Pour clôturer la session estivale, il n'y pas que Rock En Seine dans la vie ; il y a aussi des rendez-vous immanquables tels le Freakshow, un festival freak mais pas chic et encore moins chaud. Enterré dans le trou du cul d'un bled à coucher dehors - pléonasme compte triple - le rendez-vous de la Porte Saint-Clou, à côté, prend paradoxalement des airs de zombie à côté de la plaque. On rembobine.

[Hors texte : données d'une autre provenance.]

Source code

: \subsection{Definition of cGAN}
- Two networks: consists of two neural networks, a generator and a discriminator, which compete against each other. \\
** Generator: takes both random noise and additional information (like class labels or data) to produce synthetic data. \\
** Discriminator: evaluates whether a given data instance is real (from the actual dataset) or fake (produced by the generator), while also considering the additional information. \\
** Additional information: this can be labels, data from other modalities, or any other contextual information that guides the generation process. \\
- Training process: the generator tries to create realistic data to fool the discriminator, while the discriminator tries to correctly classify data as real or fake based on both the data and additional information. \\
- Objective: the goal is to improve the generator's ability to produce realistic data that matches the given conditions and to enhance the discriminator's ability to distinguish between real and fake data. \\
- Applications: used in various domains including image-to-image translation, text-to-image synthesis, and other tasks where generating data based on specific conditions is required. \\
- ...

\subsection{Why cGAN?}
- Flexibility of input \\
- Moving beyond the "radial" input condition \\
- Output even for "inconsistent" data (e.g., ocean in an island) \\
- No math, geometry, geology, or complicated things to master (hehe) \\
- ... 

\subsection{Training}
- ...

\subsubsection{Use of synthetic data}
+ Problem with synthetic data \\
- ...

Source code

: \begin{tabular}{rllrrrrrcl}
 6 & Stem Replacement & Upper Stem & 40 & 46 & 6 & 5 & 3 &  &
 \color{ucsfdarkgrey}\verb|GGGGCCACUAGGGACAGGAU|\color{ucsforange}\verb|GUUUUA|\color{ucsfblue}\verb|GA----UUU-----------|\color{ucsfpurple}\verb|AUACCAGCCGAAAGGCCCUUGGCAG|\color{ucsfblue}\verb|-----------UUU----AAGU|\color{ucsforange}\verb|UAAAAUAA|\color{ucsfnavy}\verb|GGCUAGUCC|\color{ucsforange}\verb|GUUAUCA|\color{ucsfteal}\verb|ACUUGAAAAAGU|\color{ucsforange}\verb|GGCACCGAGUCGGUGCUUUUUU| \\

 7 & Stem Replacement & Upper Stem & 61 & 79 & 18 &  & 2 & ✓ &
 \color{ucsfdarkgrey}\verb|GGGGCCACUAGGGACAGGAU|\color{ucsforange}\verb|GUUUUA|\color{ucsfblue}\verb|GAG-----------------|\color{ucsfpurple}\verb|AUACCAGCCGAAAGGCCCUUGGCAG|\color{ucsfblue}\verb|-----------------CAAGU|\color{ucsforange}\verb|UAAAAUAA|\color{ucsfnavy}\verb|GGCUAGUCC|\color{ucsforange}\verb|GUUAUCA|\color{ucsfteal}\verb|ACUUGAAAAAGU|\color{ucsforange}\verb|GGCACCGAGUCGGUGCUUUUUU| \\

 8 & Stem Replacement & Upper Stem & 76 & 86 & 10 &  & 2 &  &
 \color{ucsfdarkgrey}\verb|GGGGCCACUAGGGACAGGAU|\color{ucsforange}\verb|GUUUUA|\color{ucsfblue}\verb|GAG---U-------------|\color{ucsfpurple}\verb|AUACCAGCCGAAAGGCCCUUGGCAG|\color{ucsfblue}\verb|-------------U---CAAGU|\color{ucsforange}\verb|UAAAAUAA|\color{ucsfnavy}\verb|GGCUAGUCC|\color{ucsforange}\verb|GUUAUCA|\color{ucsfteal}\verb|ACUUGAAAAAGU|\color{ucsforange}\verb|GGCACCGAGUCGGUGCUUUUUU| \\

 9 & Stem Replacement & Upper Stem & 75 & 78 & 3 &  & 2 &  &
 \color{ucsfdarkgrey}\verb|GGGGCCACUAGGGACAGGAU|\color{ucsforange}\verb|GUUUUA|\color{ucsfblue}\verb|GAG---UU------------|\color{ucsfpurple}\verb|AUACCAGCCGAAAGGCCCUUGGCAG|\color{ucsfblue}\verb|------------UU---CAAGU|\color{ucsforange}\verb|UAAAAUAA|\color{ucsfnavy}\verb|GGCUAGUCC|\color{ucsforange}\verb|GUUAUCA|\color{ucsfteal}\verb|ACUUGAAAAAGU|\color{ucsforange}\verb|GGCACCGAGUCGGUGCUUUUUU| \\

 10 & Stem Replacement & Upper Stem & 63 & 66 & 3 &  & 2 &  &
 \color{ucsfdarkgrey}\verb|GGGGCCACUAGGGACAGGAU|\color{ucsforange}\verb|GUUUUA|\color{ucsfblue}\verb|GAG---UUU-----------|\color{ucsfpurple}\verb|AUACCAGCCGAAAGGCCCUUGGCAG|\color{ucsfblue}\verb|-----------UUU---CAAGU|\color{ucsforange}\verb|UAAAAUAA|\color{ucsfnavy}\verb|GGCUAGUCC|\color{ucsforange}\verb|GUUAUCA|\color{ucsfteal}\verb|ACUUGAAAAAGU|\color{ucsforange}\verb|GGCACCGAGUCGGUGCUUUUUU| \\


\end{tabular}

Freakshow 4De la plaque chauffante pour du réchauffé, oui, c’est Rock En Seine, événement qui, aussi cher soit-il, reste néanmoins cette porte ouverte sur laquelle il conviendra de ne pas tirer. Pour éviter de radoter les mêmes médisances que dans dix ans, il suffit de s’auto-stoppe et de tracer la route en train puis en camion (troisième option en ce qui me concerne) direction Gigors dans la Drome pour un bestiaire monstrueux, un bordel monstre : « Freakshow », comme susurre morbidement la voix dans la vidéo du festival avec la tête de mort. Un festival hommage à la Monstrueuse Parade de Tod Browning ? Une manifestation qui réunie nains unijambistes, femmes à barbes et gueules du contre-emploi ?  « L’année dernière, on faisait un tarif spécial aux gens qui venaient avec les déguisements les plus improbables. On a d’ailleurs eu des mecs qui ont déboulé à poil » me confie d’entrée de jeu un organisateur, à une heure où le terrain est encore praticable. La boue est séchée par le soleil qui tape dans le dos. Le lieu ? Une forêt vierge et prospère, loin du cauchemar climatisé, de la pollution, des dealers de GHB, vêtue de chapiteaux pointus et parsemée de toilettes sèches où « on n’est pas à l’abri d’une OD à l’angle d’une scène ou derrière un buisson » m’avertit un mec de la sécurité, entre deux lattes d’herbe et une gorgée de bière bio.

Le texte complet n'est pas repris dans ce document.